• _Exercise_: From the first line of the data below through the line bearing "Similar management and", reproduce each line exactly; do not include pictures.

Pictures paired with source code

■ ■ ■ ■

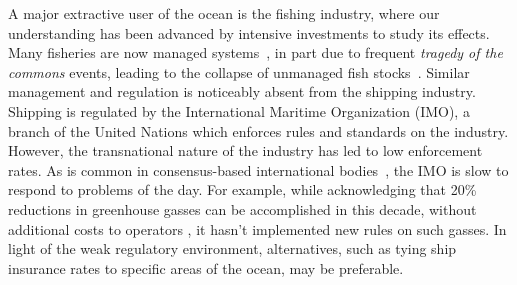 \documentclass[12pt,letterpaper]{article}
\begin{document}
A major extractive user of the ocean is the fishing industry, where our understanding has been advanced by intensive investments to study its effects. %
Many fisheries are now managed systems~\citep{worm2009rebuilding}, in part due to frequent \textit{tragedy of the commons} events, leading to the collapse of unmanaged fish stocks~\citep{costello2012status}. %
Similar management and regulation is noticeably absent from the shipping industry.
  Shipping is regulated by the International Maritime Organization (IMO), a branch of the United Nations which enforces rules and standards on the industry. However, the transnational nature of the industry has led to low enforcement rates. As is common in consensus-based international bodies~\citep{cogan2009representation}, the IMO is slow to respond to problems of the day. 
  For example, while acknowledging that 20\% reductions in greenhouse gasses can be accomplished in this decade, without additional costs to operators \citep{imo2009}, it hasn't implemented new rules on such gasses.  In light of the weak regulatory environment, alternatives, such as tying ship insurance rates to specific areas of the ocean, may be preferable.

\end{document}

■ ■ ■ ■

• _Problem solution_:
 \documentclass[12pt,letterpaper]{article}
\begin{document}
A major extractive user of the ocean is the fishing industry, where our understanding has been advanced by intensive investments to study its effects. %
Many fisheries are now managed systems~\citep{worm2009rebuilding}, in part due to frequent \textit{tragedy of the commons} events, leading to the collapse of unmanaged fish stocks~\citep{costello2012status}. %
Similar management and regulation is noticeably absent from the shipping industry.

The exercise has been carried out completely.